René Polleschs kulturtheoretisches Effekttheater

Er überhäuft die deutschen Bühnen mit seinen – sich gern zu Mehrteilern zusammenrottenden – Produktionen, so daß Theater heute ihn kürzlich zum „ungekrönten Serientäter des deutschsprachigen Theaters" kürte: René Pollesch. Auch Berlin erfährt zur Zeit seine ganz eigene Pollesch-Daily-Soap. Im Prater der Volksbühne läuft ein Pollesch-Dreiteiler („Stadt als Beute"/„Insourcing des Zuhause: Menschen in Scheiß-Hotels"/„Sex"), flankiert von einem passenden Rahmenprogramm: verwandte Produktionen und Wiedergänger anderer Pollesch-Stücke.

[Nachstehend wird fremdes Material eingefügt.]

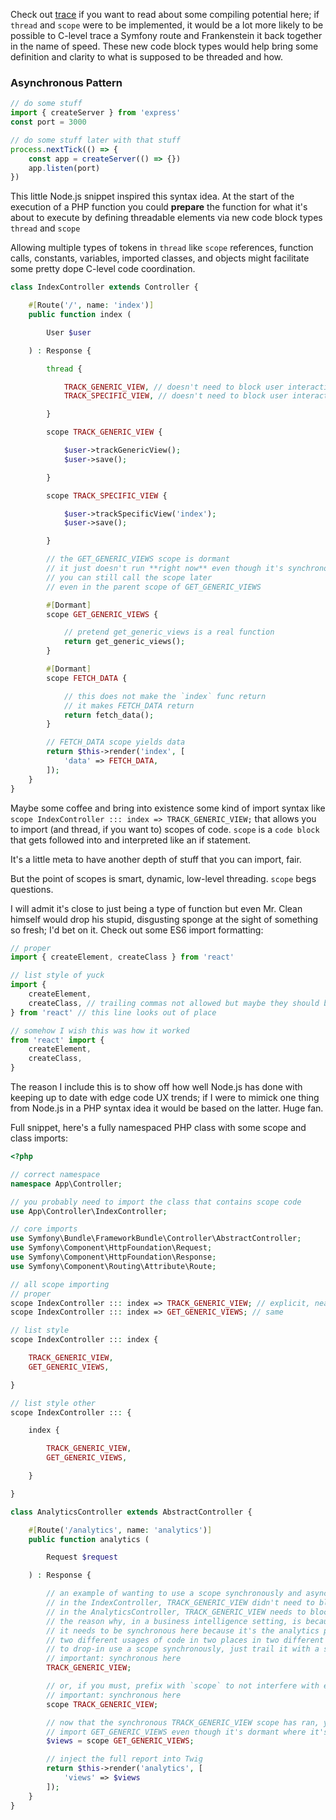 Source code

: Check out [trace](https://github.com/dharkflower/syntax/blob/main/php_7_trace.md) if you want to read about some compiling potential here; if `thread` and `scope` were to be implemented, it would be a lot more likely to be possible to C-level trace a Symfony route and Frankenstein it back together in the name of speed. These new code block types would help bring some definition and clarity to what is supposed to be threaded and how.

### Asynchronous Pattern

```javascript
// do some stuff
import { createServer } from 'express'
const port = 3000

// do some stuff later with that stuff
process.nextTick(() => {
    const app = createServer(() => {})
    app.listen(port)
})
```

This little Node.js snippet inspired this syntax idea. At the start of the execution of a PHP function you could **prepare** the function for what it's about to execute by defining threadable elements via new code block types `thread` and `scope`

Allowing multiple types of tokens in `thread` like `scope` references, function calls, constants, variables, imported classes, and objects might facilitate some pretty dope C-level code coordination.

```php
class IndexController extends Controller {

    #[Route('/', name: 'index')]
    public function index (

        User $user

    ) : Response {

        thread {

            TRACK_GENERIC_VIEW, // doesn't need to block user interaction
            TRACK_SPECIFIC_VIEW, // doesn't need to block user interaction

        }

        scope TRACK_GENERIC_VIEW {

            $user->trackGenericView();
            $user->save();

        }

        scope TRACK_SPECIFIC_VIEW {

            $user->trackSpecificView('index');
            $user->save();

        }

        // the GET_GENERIC_VIEWS scope is dormant
        // it just doesn't run **right now** even though it's synchronous
        // you can still call the scope later
        // even in the parent scope of GET_GENERIC_VIEWS

        #[Dormant]
        scope GET_GENERIC_VIEWS {

            // pretend get_generic_views is a real function
            return get_generic_views();
        }

        #[Dormant]
        scope FETCH_DATA {

            // this does not make the `index` func return
            // it makes FETCH_DATA return
            return fetch_data();
        }

        // FETCH_DATA scope yields data
        return $this->render('index', [
            'data' => FETCH_DATA,
        ]);
    }
}
```

Maybe some coffee and bring into existence some kind of import syntax like `scope IndexController ::: index => TRACK_GENERIC_VIEW;` that allows you to import (and thread, if you want to) scopes of code. `scope` is a `code block` that gets followed into and interpreted like an if statement.

It's a little meta to have another depth of stuff that you can import, fair.

But the point of scopes is smart, dynamic, low-level threading. `scope` begs questions.

I will admit it's close to just being a type of function but even Mr. Clean himself would drop his stupid, disgusting sponge at the sight of something so fresh; I'd bet on it. Check out some ES6 import formatting:

```javascript
// proper
import { createElement, createClass } from 'react'

// list style of yuck
import {
    createElement,
    createClass, // trailing commas not allowed but maybe they should be allowed
} from 'react' // this line looks out of place

// somehow I wish this was how it worked
from 'react' import {
    createElement,
    createClass,
}
```

The reason I include this is to show off how well Node.js has done with keeping up to date with edge code UX trends; if I were to mimick one thing from Node.js in a PHP syntax idea it would be based on the latter. Huge fan.

Full snippet, here's a fully namespaced PHP class with some scope and class imports:

```php
<?php

// correct namespace
namespace App\Controller;

// you probably need to import the class that contains scope code
use App\Controller\IndexController;

// core imports
use Symfony\Bundle\FrameworkBundle\Controller\AbstractController;
use Symfony\Component\HttpFoundation\Request;
use Symfony\Component\HttpFoundation\Response;
use Symfony\Component\Routing\Attribute\Route;

// all scope importing
// proper
scope IndexController ::: index => TRACK_GENERIC_VIEW; // explicit, neat
scope IndexController ::: index => GET_GENERIC_VIEWS; // same

// list style
scope IndexController ::: index {

    TRACK_GENERIC_VIEW,
    GET_GENERIC_VIEWS,

}

// list style other
scope IndexController ::: {

    index {

        TRACK_GENERIC_VIEW,
        GET_GENERIC_VIEWS,

    }

}

class AnalyticsController extends AbstractController {

    #[Route('/analytics', name: 'analytics')]
    public function analytics (

        Request $request

    ) : Response {

        // an example of wanting to use a scope synchronously and asynchronously in different places
        // in the IndexController, TRACK_GENERIC_VIEW didn't need to block for the UX
        // in the AnalyticsController, TRACK_GENERIC_VIEW needs to block
        // the reason why, in a business intelligence setting, is because it needs that last view to track
        // it needs to be synchronous here because it's the analytics page and it needs to be accurate, now
        // two different usages of code in two places in two different ways
        // to drop-in use a scope synchronously, just trail it with a semicolon
        // important: synchronous here
        TRACK_GENERIC_VIEW;

        // or, if you must, prefix with `scope` to not interfere with existing syntax
        // important: synchronous here
        scope TRACK_GENERIC_VIEW;

        // now that the synchronous TRACK_GENERIC_VIEW scope has ran, you can pull a full report
        // import GET_GENERIC_VIEWS even though it's dormant where it's defined
        $views = scope GET_GENERIC_VIEWS;

        // inject the full report into Twig
        return $this->render('analytics', [
            'views' => $views
        ]);
    }
}
```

Die Serie ist ihm Prinzip: Themen, Textzeilen werden fortwährend repetiert, ebenso wie die verschiedenen Diskursen der neunziger Jahre entnommenen Theoreme ­ nicht nur in einem Stück, in neuem Zusammenhang auch in einem zweiten, einem dritten. Solange es brauchbar erscheint. Gleichartig sind zudem die Stücke selbst und ihre Umsetzung: Es gibt keine Handlung, es gibt einen Text, der gehetzt gesprochen (respektive gebrüllt) wird ­ von jeweils drei bis vier Schauspielern, die nie wirklich genau umrissenen, dramatischen Personen zuzuordnen sind, mal scheinen sie zwei, mal vier Personen darzustellen, mal nur eine, mal Männchen, mal Weibchen.

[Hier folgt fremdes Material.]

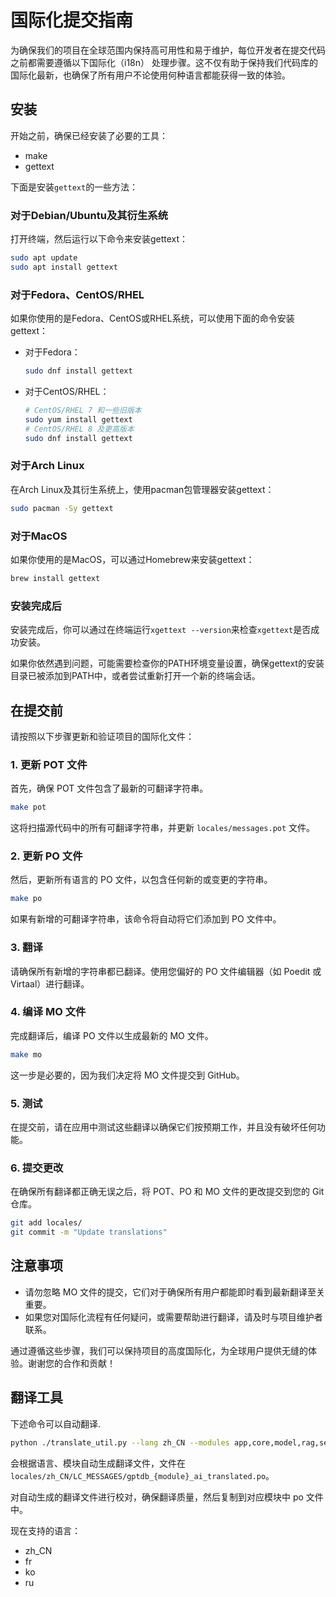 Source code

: # 国际化提交指南

为确保我们的项目在全球范围内保持高可用性和易于维护，每位开发者在提交代码之前都需要遵循以下国际化（i18n）
处理步骤。这不仅有助于保持我们代码库的国际化最新，也确保了所有用户不论使用何种语言都能获得一致的体验。

## 安装

开始之前，确保已经安装了必要的工具：
- make
- gettext

下面是安装`gettext`的一些方法：

### 对于Debian/Ubuntu及其衍生系统

打开终端，然后运行以下命令来安装gettext：

```bash
sudo apt update
sudo apt install gettext
```

### 对于Fedora、CentOS/RHEL

如果你使用的是Fedora、CentOS或RHEL系统，可以使用下面的命令安装gettext：

- 对于Fedora：
  ```bash
  sudo dnf install gettext
  ```

- 对于CentOS/RHEL：
  ```bash
  # CentOS/RHEL 7 和一些旧版本
  sudo yum install gettext
  # CentOS/RHEL 8 及更高版本
  sudo dnf install gettext
  ```

### 对于Arch Linux

在Arch Linux及其衍生系统上，使用pacman包管理器安装gettext：

```bash
sudo pacman -Sy gettext
```

### 对于MacOS

如果你使用的是MacOS，可以通过Homebrew来安装gettext：

```bash
brew install gettext
```

### 安装完成后

安装完成后，你可以通过在终端运行`xgettext --version`来检查`xgettext`是否成功安装。

如果你依然遇到问题，可能需要检查你的PATH环境变量设置，确保gettext的安装目录已被添加到PATH中，或者尝试重新打开一个新的终端会话。

## 在提交前

请按照以下步骤更新和验证项目的国际化文件：

### 1. 更新 POT 文件

首先，确保 POT 文件包含了最新的可翻译字符串。

```bash
make pot
```

这将扫描源代码中的所有可翻译字符串，并更新 `locales/messages.pot` 文件。

### 2. 更新 PO 文件

然后，更新所有语言的 PO 文件，以包含任何新的或变更的字符串。

```bash
make po
```

如果有新增的可翻译字符串，该命令将自动将它们添加到 PO 文件中。

### 3. 翻译

请确保所有新增的字符串都已翻译。使用您偏好的 PO 文件编辑器（如 Poedit 或 Virtaal）进行翻译。

### 4. 编译 MO 文件

完成翻译后，编译 PO 文件以生成最新的 MO 文件。

```bash
make mo
```

这一步是必要的，因为我们决定将 MO 文件提交到 GitHub。

### 5. 测试

在提交前，请在应用中测试这些翻译以确保它们按预期工作，并且没有破坏任何功能。

### 6. 提交更改

在确保所有翻译都正确无误之后，将 POT、PO 和 MO 文件的更改提交到您的 Git 仓库。

```bash
git add locales/
git commit -m "Update translations"
```

## 注意事项

- 请勿忽略 MO 文件的提交，它们对于确保所有用户都能即时看到最新翻译至关重要。
- 如果您对国际化流程有任何疑问，或需要帮助进行翻译，请及时与项目维护者联系。

通过遵循这些步骤，我们可以保持项目的高度国际化，为全球用户提供无缝的体验。谢谢您的合作和贡献！


## 翻译工具

下述命令可以自动翻译.
```bash
python ./translate_util.py --lang zh_CN --modules app,core,model,rag,serve,storage,util
```

会根据语言、模块自动生成翻译文件，文件在 `locales/zh_CN/LC_MESSAGES/gptdb_{module}_ai_translated.po`。

对自动生成的翻译文件进行校对，确保翻译质量，然后复制到对应模块中 po 文件中。

现在支持的语言：
- zh_CN
- fr
- ko
- ru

Den Ruf, ein „kulturtheoretischer Theatermacher" zu sein, hat sich Pollesch erworben, weil all seine Stücke einen ordentlichen Wust kulturkritischer Publikationen verarbeiten: „Stadt als Beute" etwa bezieht sich auf das gleichnamige, von Klaus Ronneberger herausgegebene Buch zur Stadtdiskussion und zur Privatisierung öffentlichen Raums. „Insourcing des Zuhause: Menschen in Scheiß-Hotels" gründet sich auf die Übernahme der prägnantesten Diskurselemente aus Reproduktionskontenfälschen! Heterosexualität, Arbeit und Zuhause von Renate Lorenz/ Pauline Boudry/Brigitta Kuster. Und „Sex" ist inspiriert durch das gleichnamige Theaterstück von bzw. einigen Filmen mit Mae West. Poststrukturalistische Thesen, kulturkritische Schlagwörter, Gendertheorie, Feminismus: Das ist das Material der Pollesch-Stücke.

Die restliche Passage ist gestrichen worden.